(Activity) The lines from the start of the records through the one containing "## Documentation" are to be restated word for word; please include both ends.

(Dataset records)

:::::

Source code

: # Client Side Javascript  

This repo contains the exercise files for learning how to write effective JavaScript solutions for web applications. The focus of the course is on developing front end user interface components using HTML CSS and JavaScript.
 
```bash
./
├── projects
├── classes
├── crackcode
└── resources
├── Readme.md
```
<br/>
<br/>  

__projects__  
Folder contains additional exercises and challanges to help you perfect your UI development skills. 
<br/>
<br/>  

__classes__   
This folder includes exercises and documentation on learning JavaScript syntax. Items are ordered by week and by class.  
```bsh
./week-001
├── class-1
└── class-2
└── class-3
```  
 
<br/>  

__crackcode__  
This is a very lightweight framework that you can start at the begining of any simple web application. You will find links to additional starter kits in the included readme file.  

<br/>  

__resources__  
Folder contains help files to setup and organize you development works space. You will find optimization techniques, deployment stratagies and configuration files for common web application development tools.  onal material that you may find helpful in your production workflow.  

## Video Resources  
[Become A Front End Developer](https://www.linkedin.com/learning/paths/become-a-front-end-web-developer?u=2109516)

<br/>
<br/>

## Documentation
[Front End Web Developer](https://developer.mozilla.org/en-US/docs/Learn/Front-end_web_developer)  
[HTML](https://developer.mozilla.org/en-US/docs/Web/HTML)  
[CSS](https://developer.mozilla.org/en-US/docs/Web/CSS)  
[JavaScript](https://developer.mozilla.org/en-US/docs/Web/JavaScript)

:::::

(Solution)
Source code

: # Client Side Javascript  

This repo contains the exercise files for learning how to write effective JavaScript solutions for web applications. The focus of the course is on developing front end user interface components using HTML CSS and JavaScript.
 
```bash
./
├── projects
├── classes
├── crackcode
└── resources
├── Readme.md
```
<br/>
<br/>  

__projects__  
Folder contains additional exercises and challanges to help you perfect your UI development skills. 
<br/>
<br/>  

__classes__   
This folder includes exercises and documentation on learning JavaScript syntax. Items are ordered by week and by class.  
```bsh
./week-001
├── class-1
└── class-2
└── class-3
```  
 
<br/>  

__crackcode__  
This is a very lightweight framework that you can start at the begining of any simple web application. You will find links to additional starter kits in the included readme file.  

<br/>  

__resources__  
Folder contains help files to setup and organize you development works space. You will find optimization techniques, deployment stratagies and configuration files for common web application development tools.  onal material that you may find helpful in your production workflow.  

## Video Resources  
[Become A Front End Developer](https://www.linkedin.com/learning/paths/become-a-front-end-web-developer?u=2109516)

<br/>
<br/>

## Documentation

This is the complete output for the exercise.